Lab 03: Application Gateway WAF¶

Deploy a small WAF v2 Application Gateway in front of a test backend so you can understand subnet requirements, listener and probe behavior, and the validation steps used when applications are reachable internally but not through the gateway.

Lab Metadata¶

Field	Value
Difficulty	Intermediate
Estimated Duration	75-105 minutes
Focus	Application Gateway subnetting, WAF policy, backend health, probe validation
Tooling	Azure CLI, Network Watcher, Log Analytics optional

Prerequisites¶

Permission to create Application Gateway, public IPs, VNets, and at least one backend VM.
A lab resource group such as $RG=rg-net-lab03 and location such as $LOCATION=koreacentral.
Basic familiarity with HTTP listeners and health probe semantics.
Awareness that Application Gateway requires a dedicated subnet.

Architecture Diagram¶

mermaid flowchart LR Internet[Client] --> PublicIP[Public IP] PublicIP --> AppGw[Application Gateway WAF v2] AppGw --> Probe[Health Probe] AppGw --> Backend[Backend VM or App] Ops[Operator] --> Logs[Application Gateway logs and metrics]
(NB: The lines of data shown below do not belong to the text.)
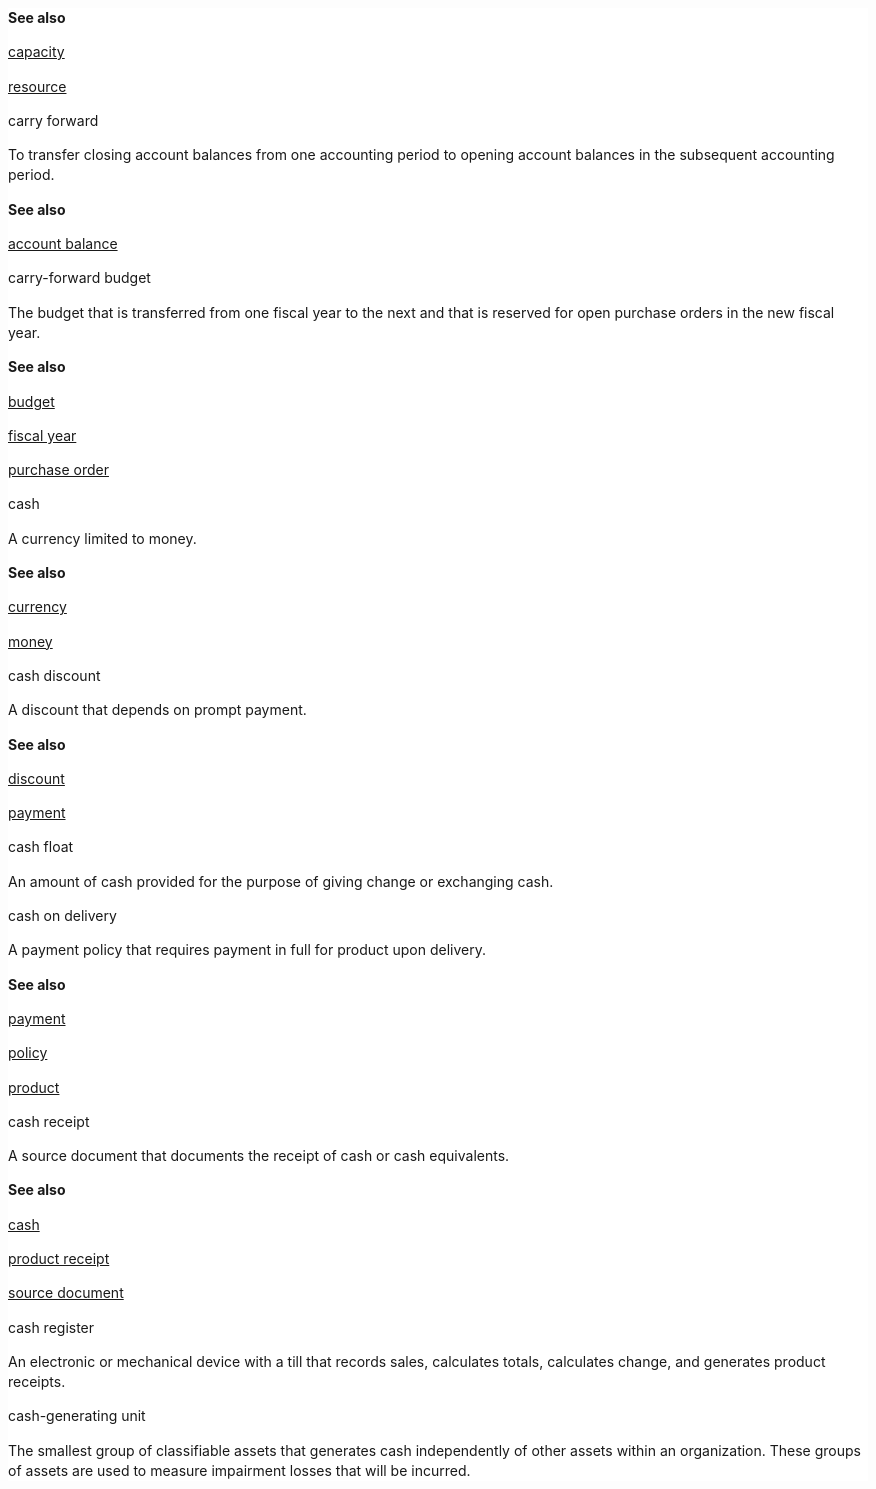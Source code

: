 <p><strong>See also</strong></p>
<p><a href="../capacity.md">capacity</a></p>
<p><a href="../resource.md">resource</a></p></td>
</tr>
<tr class="even">
<td><p>carry forward</p></td>
<td><p>To transfer closing account balances from one accounting period to opening account balances in the subsequent accounting period.</p>
<p><strong>See also</strong></p>
<p><a href="../account-balance.md">account balance</a></p></td>
</tr>
<tr class="odd">
<td><p>carry-forward budget</p></td>
<td><p>The budget that is transferred from one fiscal year to the next and that is reserved for open purchase orders in the new fiscal year.</p>
<p><strong>See also</strong></p>
<p><a href="../budget.md">budget</a></p>
<p><a href="../fiscal-year.md">fiscal year</a></p>
<p><a href="../purchase-order.md">purchase order</a></p></td>
</tr>
<tr class="even">
<td><p>cash</p></td>
<td><p>A currency limited to money.</p>
<p><strong>See also</strong></p>
<p><a href="../currency.md">currency</a></p>
<p><a href="../money.md">money</a></p></td>
</tr>
<tr class="odd">
<td><p>cash discount</p></td>
<td><p>A discount that depends on prompt payment.</p>
<p><strong>See also</strong></p>
<p><a href="../discount.md">discount</a></p>
<p><a href="../payment.md">payment</a></p></td>
</tr>
<tr class="even">
<td><p>cash float</p></td>
<td><p>An amount of cash provided for the purpose of giving change or exchanging cash.</p></td>
</tr>
<tr class="odd">
<td><p>cash on delivery</p></td>
<td><p>A payment policy that requires payment in full for product upon delivery.</p>
<p><strong>See also</strong></p>
<p><a href="../payment.md">payment</a></p>
<p><a href="../policy.md">policy</a></p>
<p><a href="../product.md">product</a></p></td>
</tr>
<tr class="even">
<td><p>cash receipt</p></td>
<td><p>A source document that documents the receipt of cash or cash equivalents.</p>
<p><strong>See also</strong></p>
<p><a href="../cash.md">cash</a></p>
<p><a href="../product-receipt.md">product receipt</a></p>
<p><a href="../source-document.md">source document</a></p></td>
</tr>
<tr class="odd">
<td><p>cash register</p></td>
<td><p>An electronic or mechanical device with a till that records sales, calculates totals, calculates change, and generates product receipts.</p></td>
</tr>
<tr class="even">
<td><p>cash-generating unit</p></td>
<td><p>The smallest group of classifiable assets that generates cash independently of other assets within an organization. These groups of assets are used to measure impairment losses that will be incurred.</p></td>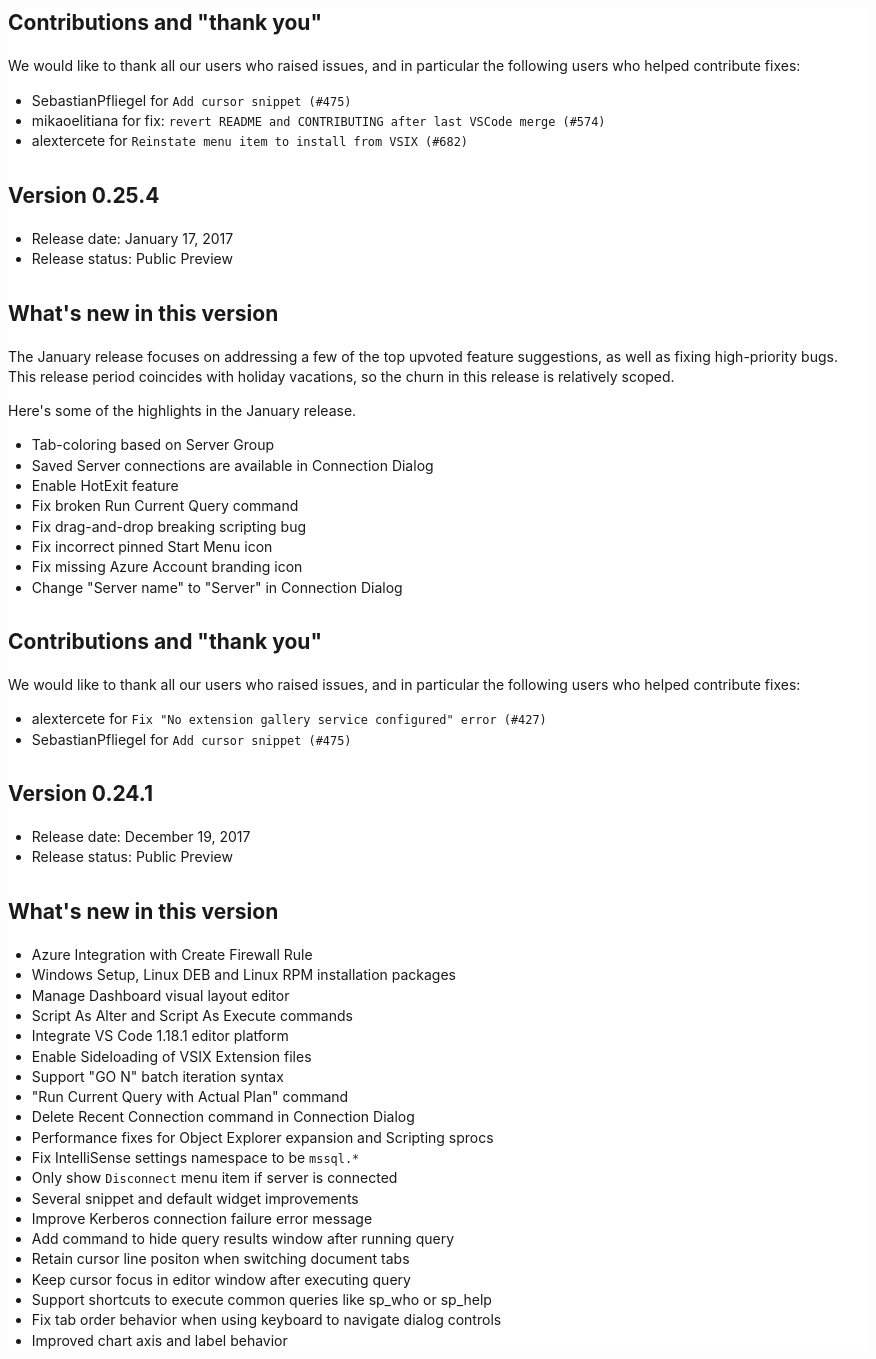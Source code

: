## Contributions and "thank you"
We would like to thank all our users who raised issues, and in particular the following users who helped contribute fixes:

* SebastianPfliegel for `Add cursor snippet (#475)`
* mikaoelitiana for fix: `revert README and CONTRIBUTING after last VSCode merge (#574)`
* alextercete for `Reinstate menu item to install from VSIX (#682)`

## Version 0.25.4
* Release date: January 17, 2017
* Release status: Public Preview

## What's new in this version
The January release focuses on addressing a few of the top upvoted feature suggestions, as well as fixing high-priority bugs.  This release period coincides with holiday vacations, so the churn in this release is
relatively scoped.

Here's some of the highlights in the January release.

* Tab-coloring based on Server Group
* Saved Server connections are available in Connection Dialog
* Enable HotExit feature
* Fix broken Run Current Query command
* Fix drag-and-drop breaking scripting bug
* Fix incorrect pinned Start Menu icon
* Fix missing Azure Account branding icon
* Change "Server name" to "Server" in Connection Dialog

## Contributions and "thank you"
We would like to thank all our users who raised issues, and in particular the following users who helped contribute fixes:

* alextercete for `Fix "No extension gallery service configured" error (#427)`
* SebastianPfliegel for `Add cursor snippet (#475)`

## Version 0.24.1
* Release date: December 19, 2017
* Release status: Public Preview

## What's new in this version
* Azure Integration with Create Firewall Rule
* Windows Setup, Linux DEB and Linux RPM installation packages
* Manage Dashboard visual layout editor
* Script As Alter and Script As Execute commands
* Integrate VS Code 1.18.1 editor platform
* Enable Sideloading of VSIX Extension files
* Support "GO N" batch iteration syntax
* "Run Current Query with Actual Plan" command
* Delete Recent Connection command in Connection Dialog
* Performance fixes for Object Explorer expansion and Scripting sprocs
* Fix IntelliSense settings namespace to be `mssql.*`
* Only show `Disconnect` menu item if server is connected
* Several snippet and default widget improvements
* Improve Kerberos connection failure error message
* Add command to hide query results window after running query
* Retain cursor line positon when switching document tabs
* Keep cursor focus in editor window after executing query
* Support shortcuts to execute common queries like sp_who or sp_help
* Fix tab order behavior when using keyboard to navigate dialog controls
* Improved chart axis and label behavior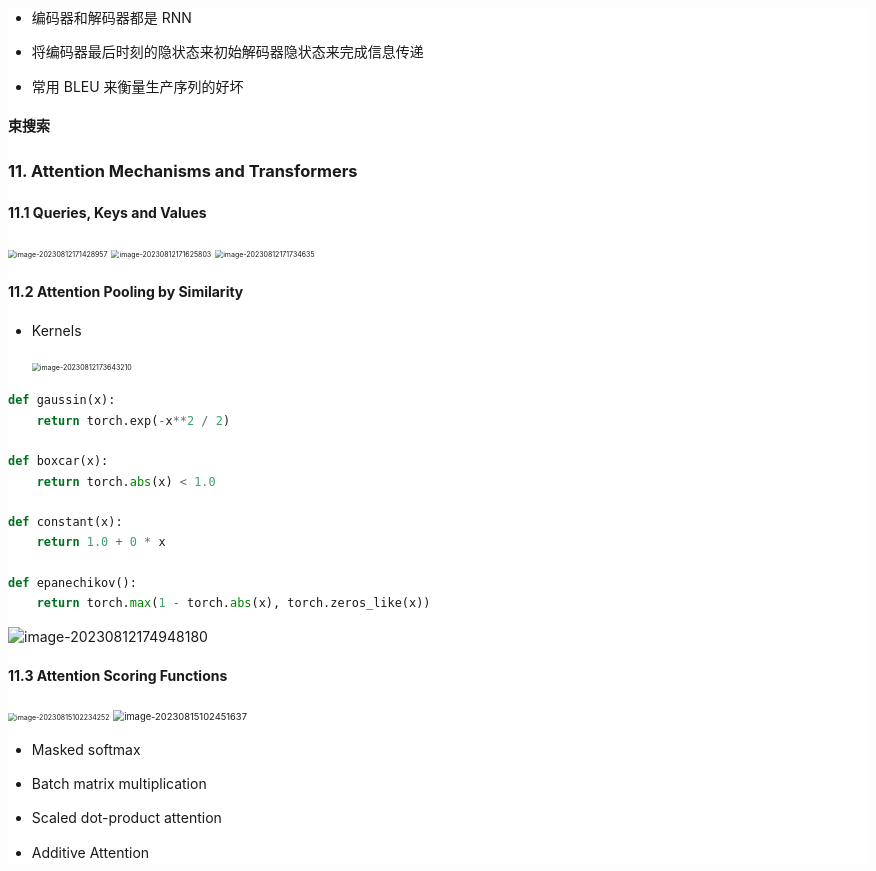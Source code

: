   - 编码器和解码器都是 RNN

  - 将编码器最后时刻的隐状态来初始解码器隐状态来完成信息传递

  - 常用 BLEU 来衡量生产序列的好坏

#### 束搜索

### 11. Attention Mechanisms and Transformers

#### 11.1 Queries, Keys and Values

<img src="/Users/dongdong/study/Notes/AI/d2l/assets/attention_qkv_.png" alt="image-20230812171428957" style="zoom:50%;" />

<img src="/Users/dongdong/study/Notes/AI/d2l/assets/attention_qkv_2.png" alt="image-20230812171625803" style="zoom:50%;" />

<img src="/Users/dongdong/study/Notes/AI/d2l/assets/attention_pooling.png" alt="image-20230812171734635" style="zoom:50%;" />

#### 11.2 Attention Pooling by Similarity

- Kernels

  <img src="/Users/dongdong/study/Notes/AI/d2l/assets/attention_similarity_kernels.png" alt="image-20230812173643210" style="zoom:50%;" />

```python
def gaussin(x):
    return torch.exp(-x**2 / 2)

def boxcar(x):
    return torch.abs(x) < 1.0
  
def constant(x):
    return 1.0 + 0 * x
  
def epanechikov():
    return torch.max(1 - torch.abs(x), torch.zeros_like(x))
```

![image-20230812174948180](/Users/dongdong/study/Notes/AI/d2l/assets/attention_similarity_kernels_1.png)



#### 11.3 Attention Scoring Functions

<img src="/Users/dongdong/study/Notes/AI/d2l/assets/attention_scoring_1.png" alt="image-20230815102234252" style="zoom:50%;" />

<img src="/Users/dongdong/study/Notes/AI/d2l/assets/attention_scoring_2.png" alt="image-20230815102451637" style="zoom: 67%;" />

- Masked softmax
- Batch matrix multiplication

- Scaled dot-product attention

- Additive Attention
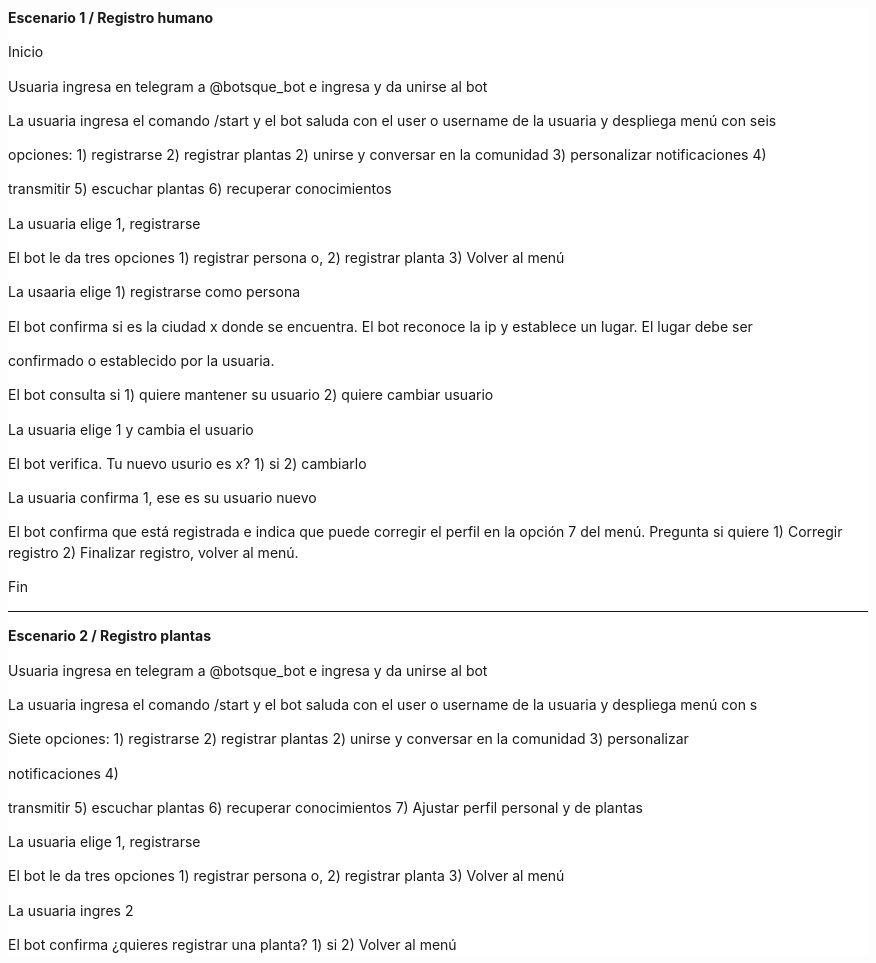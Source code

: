**Escenario 1 / Registro humano** 

Inicio

Usuaria ingresa en telegram a @botsque_bot e ingresa  y da unirse al bot

La usuaria ingresa el comando /start y el bot saluda con el user o username de la usuaria y despliega menú con seis 

opciones: 1) registrarse 2) registrar plantas 2) unirse y conversar en la comunidad 3) personalizar notificaciones 4) 

transmitir 5) escuchar plantas 6) recuperar conocimientos 

La usuaria elige 1, registrarse

El bot le da tres opciones 1) registrar persona o, 2) registrar planta 3) Volver al menú

La usaaria elige 1) registrarse como persona

El bot confirma si es la ciudad x donde se encuentra. El bot reconoce la ip y establece un lugar. El lugar debe ser 

confirmado o establecido por la usuaria.

El bot consulta si  1) quiere mantener su usuario  2) quiere cambiar usuario 

La usuaria elige 1 y cambia el usuario

El bot verifica. Tu nuevo usurio es x? 1) si 2) cambiarlo

La usuaria confirma 1, ese es su usuario nuevo

El bot confirma que está registrada e indica que puede corregir el perfil en la opción 7 del menú.  Pregunta si quiere 1) Corregir registro 2) Finalizar registro, volver al menú. 

Fin

___________________



 **Escenario 2 / Registro plantas**

 Usuaria ingresa en telegram a @botsque_bot e ingresa  y da unirse al bot

La usuaria ingresa el comando /start y el bot saluda con el user o username de la usuaria y despliega menú con s

Siete opciones: 1) registrarse 2) registrar plantas 2) unirse y conversar en la comunidad 3) personalizar 

notificaciones 4) 

transmitir 5) escuchar plantas 6) recuperar conocimientos 7) Ajustar perfil personal y de plantas

La usuaria elige 1, registrarse

El bot le da tres opciones 1) registrar persona o, 2) registrar planta 3) Volver al menú

La usuaria ingres 2

El bot confirma ¿quieres registrar una planta? 1) si 2) Volver al menú
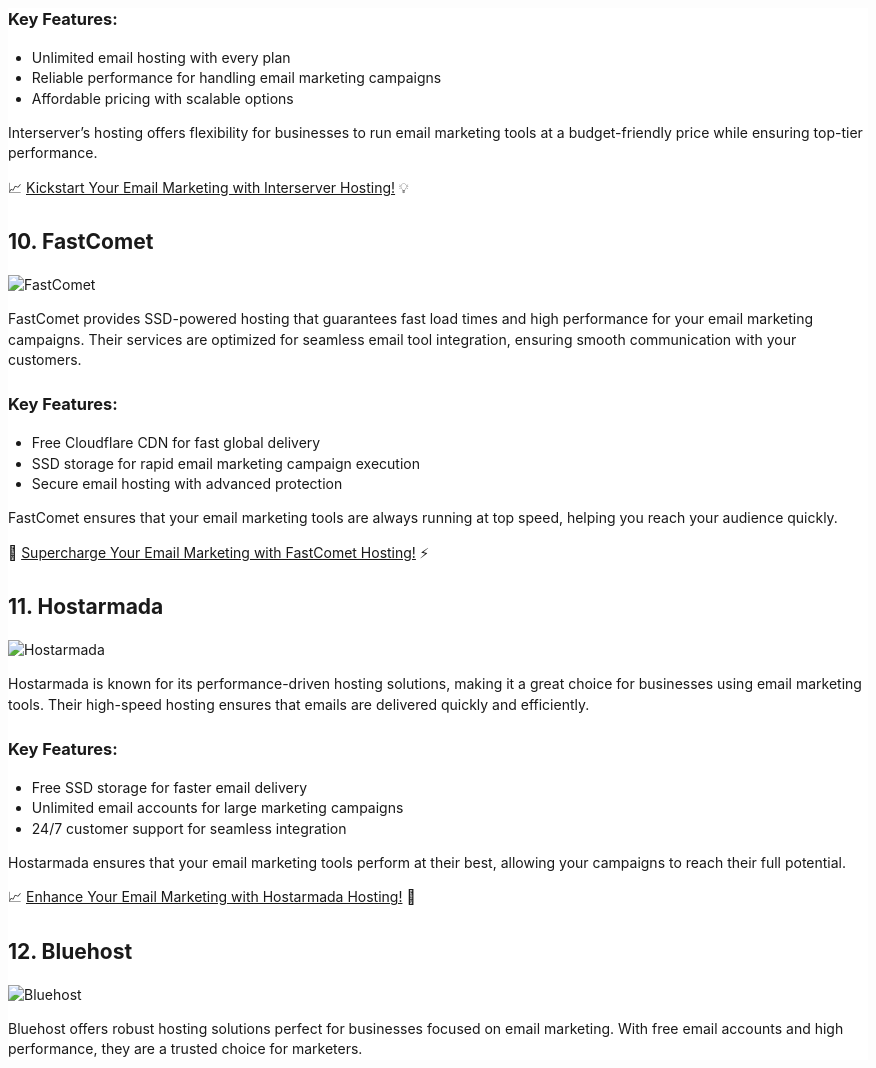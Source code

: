 ### Key Features:
- Unlimited email hosting with every plan
- Reliable performance for handling email marketing campaigns
- Affordable pricing with scalable options

Interserver’s hosting offers flexibility for businesses to run email marketing tools at a budget-friendly price while ensuring top-tier performance.

📈 [Kickstart Your Email Marketing with Interserver Hosting!](https://snipitx.com/interserver-jy) 💡

## 10. FastComet

![FastComet](https://i.imgur.com/7qgXuWp.png "FastComet Hosting")

FastComet provides SSD-powered hosting that guarantees fast load times and high performance for your email marketing campaigns. Their services are optimized for seamless email tool integration, ensuring smooth communication with your customers.

### Key Features:
- Free Cloudflare CDN for fast global delivery
- SSD storage for rapid email marketing campaign execution
- Secure email hosting with advanced protection

FastComet ensures that your email marketing tools are always running at top speed, helping you reach your audience quickly.

🚀 [Supercharge Your Email Marketing with FastComet Hosting!](https://snipitx.com/fastcomet-jy) ⚡

## 11. Hostarmada

![Hostarmada](https://i.imgur.com/KFbdf3o.jpeg "Hostarmada Hosting")

Hostarmada is known for its performance-driven hosting solutions, making it a great choice for businesses using email marketing tools. Their high-speed hosting ensures that emails are delivered quickly and efficiently.

### Key Features:
- Free SSD storage for faster email delivery
- Unlimited email accounts for large marketing campaigns
- 24/7 customer support for seamless integration

Hostarmada ensures that your email marketing tools perform at their best, allowing your campaigns to reach their full potential.

📈 [Enhance Your Email Marketing with Hostarmada Hosting!](https://snipitx.com/hostarmada-jy) 🚀

## 12. Bluehost

![Bluehost](https://i.imgur.com/PasFF9E.jpeg "Bluehost Hosting")

Bluehost offers robust hosting solutions perfect for businesses focused on email marketing. With free email accounts and high performance, they are a trusted choice for marketers.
Step-by-Step Instructions¶

Step 1: Create the VNet and dedicated subnets¶

az group create \
    --name $RG \
    --location $LOCATION

az network vnet create \
    --resource-group $RG \
    --name vnet-agw-lab03 \
    --location $LOCATION \
    --address-prefixes 10.130.0.0/16 \
    --subnet-name appgw \
    --subnet-prefixes 10.130.1.0/24

az network vnet subnet create \
    --resource-group $RG \
    --vnet-name vnet-agw-lab03 \
    --name backend \
    --address-prefixes 10.130.2.0/24

Keep Application Gateway isolated in its own subnet. That pattern matters in production and during troubleshooting.

Why this step matters¶

It establishes an observable checkpoint for the lab before you continue.
It mirrors a real production activity that often appears in troubleshooting tickets.
Save command output and timestamps so you can compare expected versus actual behavior later.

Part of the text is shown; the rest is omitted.